The Pussy Pouch, along with her brand new line of other vagina-inspired accessories (in a swath of skin tones and textures), are exemplary of the process by which fashion disturbs our status quo.

Feinberg has hit the nail on the head: The clutch highlights our subconscious assumptions and behaviors and asks both the owner and the observers around her to think consciously about their choices.

I don’t own any designer purses, but if I did, I’d get this one. I like the idea of shoving a vagina, in all its feminist glory, in the face of the public without it actually being my own personal vagina. I'm itching to experience the feeling of carrying around the pussy pouch. I count this as fair warning if I lose all sense of financial reason and a $350 charge shows up on the credit card statement. Of course, I'd be excitedly Instagramming my new purchase from the safety of my bedroom, as it would take me the week-long equivalent of my 10-minute Google pause to leave the house.

It's nerve-wracking to think about confronting gender inequality so blatantly, especially in a small conservative town. One pussy pouch in the midst of 12,000 farmers is a lot more visible than in the sea of urban anonymity. Scary though it may be to hop on a soap box, change only comes when people speak up. I'm not generally provocative by nature, but I think some things do need to be said loudly, with a vagina purse — like, let's just get over our prejudices surrounding femininity already.

Everyone knows you’re a woman when they look at you, there’s no getting around that. Unfortunately, it means your observer has power — they know who you are and expect something as a result. Holding the Pussy Pouch in the lap, in constant awareness of what that means, gives women a chance to speak with actions, “Look at me. I'm a woman and I’m telling you what to expect.”

Haute couture fashion is often characterized as a breeding ground for upper class excess, which is partly due to the fact that many people think fashion is shallow and partly owing to the glitterati flouncing around on social media. When high profile individuals are always decked out in attire so fresh the models paid to wear it have barely stepped off the runway, when Instagram feeds are over-blasted with snapshots of celebs at fashion week, of course fashion is going to seem insignificant and disconnected. Then there are the rest of us, everyday people scrambling to keep abreast of the latest trends — this is the power a fashion designer wields. Brand image promotion and profit-focused design forget the sanctity and transformative potential of artistic expression. An increasingly capitalist approach to fashion fails in this regard.

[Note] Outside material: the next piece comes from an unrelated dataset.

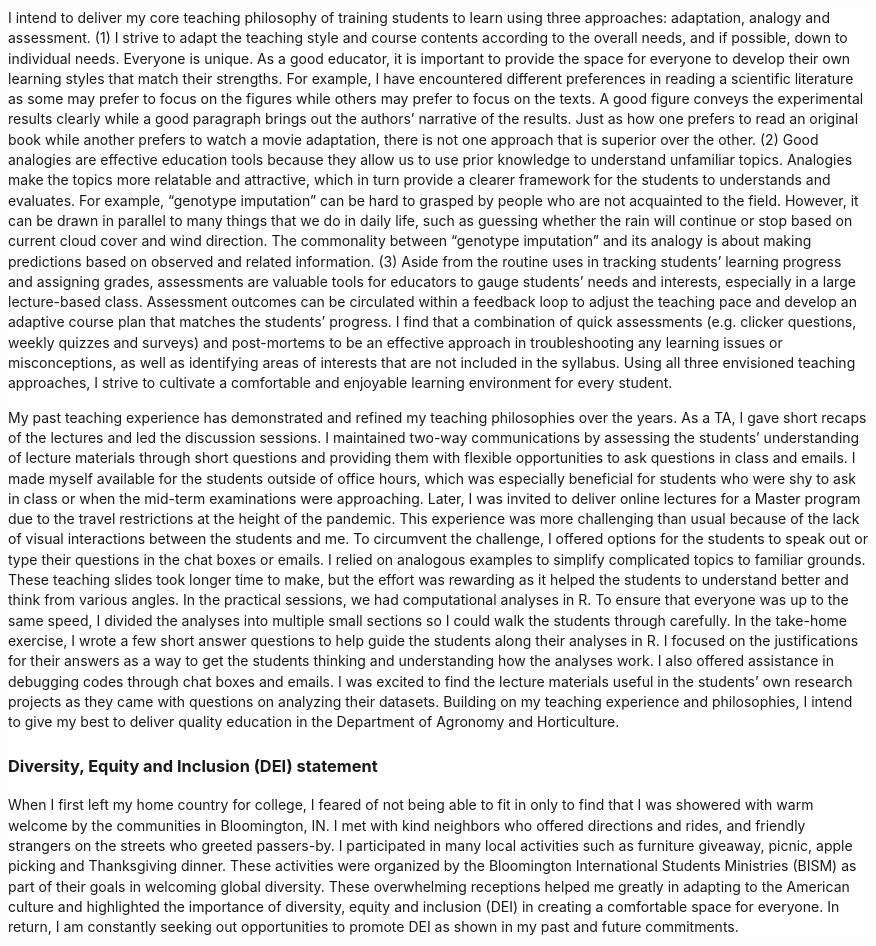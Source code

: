 I intend to deliver my core teaching philosophy of training students to learn using three approaches: adaptation, analogy and assessment. (1) I strive to adapt the teaching style and course contents according to the overall needs, and if possible, down to individual needs. Everyone is unique. As a good educator, it is important to provide the space for everyone to develop their own learning styles that match their strengths. For example, I have encountered different preferences in reading a scientific literature as some may prefer to focus on the figures while others may prefer to focus on the texts. A good figure conveys the experimental results clearly while a good paragraph brings out the authors’ narrative of the results. Just as how one prefers to read an original book while another prefers to watch a movie adaptation, there is not one approach that is superior over the other. (2) Good analogies are effective education tools because they allow us to use prior knowledge to understand unfamiliar topics. Analogies make the topics more relatable and attractive, which in turn provide a clearer framework for the students to understands and evaluates. For example, “genotype imputation” can be hard to grasped by people who are not acquainted to the field. However, it can be drawn in parallel to many things that we do in daily life, such as guessing whether the rain will continue or stop based on current cloud cover and wind direction. The commonality between “genotype imputation” and its analogy is about making predictions based on observed and related information. (3) Aside from the routine uses in tracking students’ learning progress and assigning grades, assessments are valuable tools for educators to gauge students’ needs and interests, especially in a large lecture-based class. Assessment outcomes can be circulated within a feedback loop to adjust the teaching pace and develop an adaptive course plan that matches the students’ progress. I find that a combination of quick assessments (e.g. clicker questions, weekly quizzes and surveys) and post-mortems to be an effective approach in troubleshooting any learning issues or misconceptions, as well as identifying areas of interests that are not included in the syllabus. Using all three envisioned teaching approaches, I strive to cultivate a comfortable and enjoyable learning environment for every student.  

My past teaching experience has demonstrated and refined my teaching philosophies over the years. As a TA, I gave short recaps of the lectures and led the discussion sessions. I maintained two-way communications by assessing the students’ understanding of lecture materials through short questions and providing them with flexible opportunities to ask questions in class and emails. I made myself available for the students outside of office hours, which was especially beneficial for students who were shy to ask in class or when the mid-term examinations were approaching. Later, I was invited to deliver online lectures for a Master program due to the travel restrictions at the height of the pandemic. This experience was more challenging than usual because of the lack of visual interactions between the students and me. To circumvent the challenge, I offered options for the students to speak out or type their questions in the chat boxes or emails. I relied on analogous examples to simplify complicated topics to familiar grounds. These teaching slides took longer time to make, but the effort was rewarding as it helped the students to understand better and think from various angles. In the practical sessions, we had computational analyses in R. To ensure that everyone was up to the same speed, I divided the analyses into multiple small sections so I could walk the students through carefully. In the take-home exercise, I wrote a few short answer questions to help guide the students along their analyses in R. I focused on the justifications for their answers as a way to get the students thinking and understanding how the analyses work. I also offered assistance in debugging codes through chat boxes and emails. I was excited to find the lecture materials useful in the students’ own research projects as they came with questions on analyzing their datasets. Building on my teaching experience and philosophies, I intend to give my best to deliver quality education in the Department of Agronomy and Horticulture.  

### Diversity, Equity and Inclusion (DEI) statement

When I first left my home country for college, I feared of not being able to fit in only to find that I was showered with warm welcome by the communities in Bloomington, IN. I met with kind neighbors who offered directions and rides, and friendly strangers on the streets who greeted passers-by. I participated in many local activities such as furniture giveaway, picnic, apple picking and Thanksgiving dinner. These activities were organized by the Bloomington International Students Ministries (BISM) as part of their goals in welcoming global diversity. These overwhelming receptions helped me greatly in adapting to the American culture and highlighted the importance of diversity, equity and inclusion (DEI) in creating a comfortable space for everyone. In return, I am constantly seeking out opportunities to promote DEI as shown in my past and future commitments.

But, as a rule, fashion design isn't always overtly capitalist and it doesn't always fail to make a statement. Many designers are socially conscious; some strive specifically towards aiming their talent at inequalities and injustices. Feinberg is one of them; she self-described as a fashion designer for social change on her original website.

Feinberg's subversion of norms and her feminist-inspired designs were the attractive power that first enticed me to develop a lingering obsession with a vulva-adorned purse. The Pussy Pouch, along with her brand new line of other vagina-inspired accessories (in a swath of skin tones and textures), are exemplary of the process by which fashion disturbs our status quo.